Others might spend all their time gazing at stars, seeing things we can’t see and telling us that that they can see the origin of the universe in the vast darkness and emptiness of the sky.

The claim of emptiness is by the uninformed.

The clever star gazers will tell you that that apparent emptiness is teeming with bright objects eons old and millions of light years away.

Stuff and nonsense, of course. But still we do it. It is typical human behaviour. It is not even restricted to scientists. We love to say how politicians do very little; how they are only great talkers, liars and utterly unreliable people.

Even the religious don’t escape this unkind characterisation. They inhabit an unreal world and promise us an even more fantastic one after this. They are just as deceitful as politicians.

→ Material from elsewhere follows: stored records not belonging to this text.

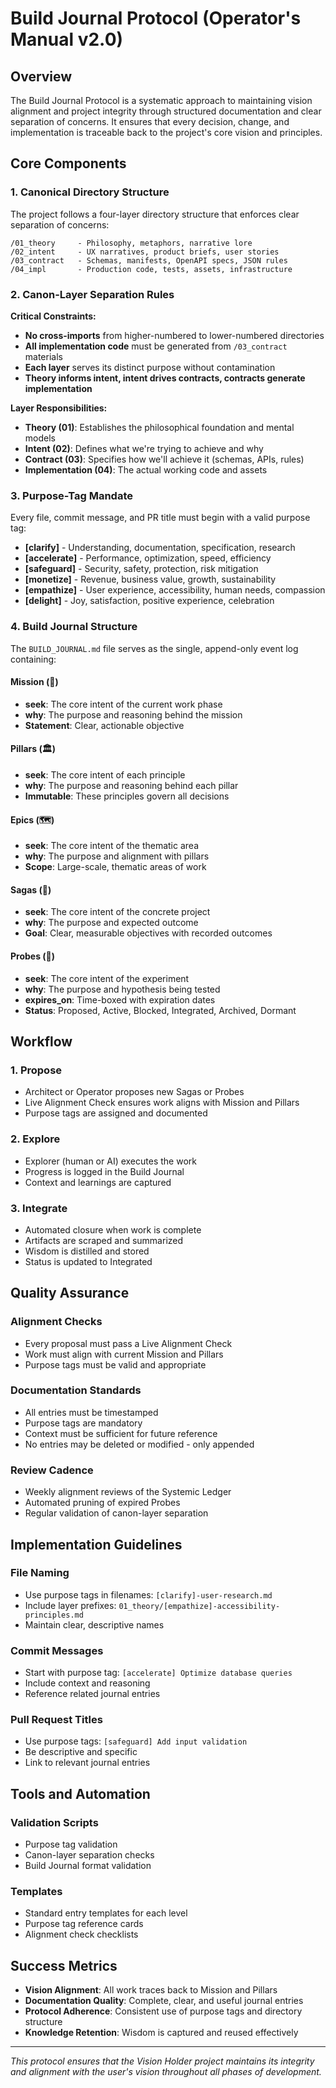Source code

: # Build Journal Protocol (Operator's Manual v2.0)

## Overview

The Build Journal Protocol is a systematic approach to maintaining vision alignment and project integrity through structured documentation and clear separation of concerns. It ensures that every decision, change, and implementation is traceable back to the project's core vision and principles.

## Core Components

### 1. Canonical Directory Structure

The project follows a four-layer directory structure that enforces clear separation of concerns:

```
/01_theory     - Philosophy, metaphors, narrative lore
/02_intent     - UX narratives, product briefs, user stories  
/03_contract   - Schemas, manifests, OpenAPI specs, JSON rules
/04_impl       - Production code, tests, assets, infrastructure
```

### 2. Canon-Layer Separation Rules

**Critical Constraints:**
- **No cross-imports** from higher-numbered to lower-numbered directories
- **All implementation code** must be generated from `/03_contract` materials
- **Each layer** serves its distinct purpose without contamination
- **Theory informs intent, intent drives contracts, contracts generate implementation**

**Layer Responsibilities:**
- **Theory (01)**: Establishes the philosophical foundation and mental models
- **Intent (02)**: Defines what we're trying to achieve and why
- **Contract (03)**: Specifies how we'll achieve it (schemas, APIs, rules)
- **Implementation (04)**: The actual working code and assets

### 3. Purpose-Tag Mandate

Every file, commit message, and PR title must begin with a valid purpose tag:

- **[clarify]** - Understanding, documentation, specification, research
- **[accelerate]** - Performance, optimization, speed, efficiency
- **[safeguard]** - Security, safety, protection, risk mitigation
- **[monetize]** - Revenue, business value, growth, sustainability
- **[empathize]** - User experience, accessibility, human needs, compassion
- **[delight]** - Joy, satisfaction, positive experience, celebration

### 4. Build Journal Structure

The `BUILD_JOURNAL.md` file serves as the single, append-only event log containing:

#### Mission (🎯)
- **seek**: The core intent of the current work phase
- **why**: The purpose and reasoning behind the mission
- **Statement**: Clear, actionable objective

#### Pillars (🏛️)
- **seek**: The core intent of each principle
- **why**: The purpose and reasoning behind each pillar
- **Immutable**: These principles govern all decisions

#### Epics (🗺️)
- **seek**: The core intent of the thematic area
- **why**: The purpose and alignment with pillars
- **Scope**: Large-scale, thematic areas of work

#### Sagas (📜)
- **seek**: The core intent of the concrete project
- **why**: The purpose and expected outcome
- **Goal**: Clear, measurable objectives with recorded outcomes

#### Probes (🔎)
- **seek**: The core intent of the experiment
- **why**: The purpose and hypothesis being tested
- **expires_on**: Time-boxed with expiration dates
- **Status**: Proposed, Active, Blocked, Integrated, Archived, Dormant

## Workflow

### 1. Propose
- Architect or Operator proposes new Sagas or Probes
- Live Alignment Check ensures work aligns with Mission and Pillars
- Purpose tags are assigned and documented

### 2. Explore
- Explorer (human or AI) executes the work
- Progress is logged in the Build Journal
- Context and learnings are captured

### 3. Integrate
- Automated closure when work is complete
- Artifacts are scraped and summarized
- Wisdom is distilled and stored
- Status is updated to Integrated

## Quality Assurance

### Alignment Checks
- Every proposal must pass a Live Alignment Check
- Work must align with current Mission and Pillars
- Purpose tags must be valid and appropriate

### Documentation Standards
- All entries must be timestamped
- Purpose tags are mandatory
- Context must be sufficient for future reference
- No entries may be deleted or modified - only appended

### Review Cadence
- Weekly alignment reviews of the Systemic Ledger
- Automated pruning of expired Probes
- Regular validation of canon-layer separation

## Implementation Guidelines

### File Naming
- Use purpose tags in filenames: `[clarify]-user-research.md`
- Include layer prefixes: `01_theory/[empathize]-accessibility-principles.md`
- Maintain clear, descriptive names

### Commit Messages
- Start with purpose tag: `[accelerate] Optimize database queries`
- Include context and reasoning
- Reference related journal entries

### Pull Request Titles
- Use purpose tags: `[safeguard] Add input validation`
- Be descriptive and specific
- Link to relevant journal entries

## Tools and Automation

### Validation Scripts
- Purpose tag validation
- Canon-layer separation checks
- Build Journal format validation

### Templates
- Standard entry templates for each level
- Purpose tag reference cards
- Alignment check checklists

## Success Metrics

- **Vision Alignment**: All work traces back to Mission and Pillars
- **Documentation Quality**: Complete, clear, and useful journal entries
- **Protocol Adherence**: Consistent use of purpose tags and directory structure
- **Knowledge Retention**: Wisdom is captured and reused effectively

---

*This protocol ensures that the Vision Holder project maintains its integrity and alignment with the user's vision throughout all phases of development.*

Human beings don’t seem to like anybody smarter, or in some way better, than them. We have a habit of saying or doing things intended to bring them down to our level or better still, beneath us.

The reality, however, is different from what we imagine or wish.

Last week some of Africa’s brightest young scientists were in town. They were meeting in the Next Einstein Forum Global Gathering. Some of us had the opportunity to sit in on their discussions and discovered that they are as ordinary as the rest of us, except for their brains, of course.

Yes, there are star gazers among them and others dealing with complex mathematical operations or investigating very intricate relationships in our universe. But you wouldn’t tell from looking at them.

They are smarter in other ways too, and have other abilities that most other people don’t have, and it might be a good thing to copy from them.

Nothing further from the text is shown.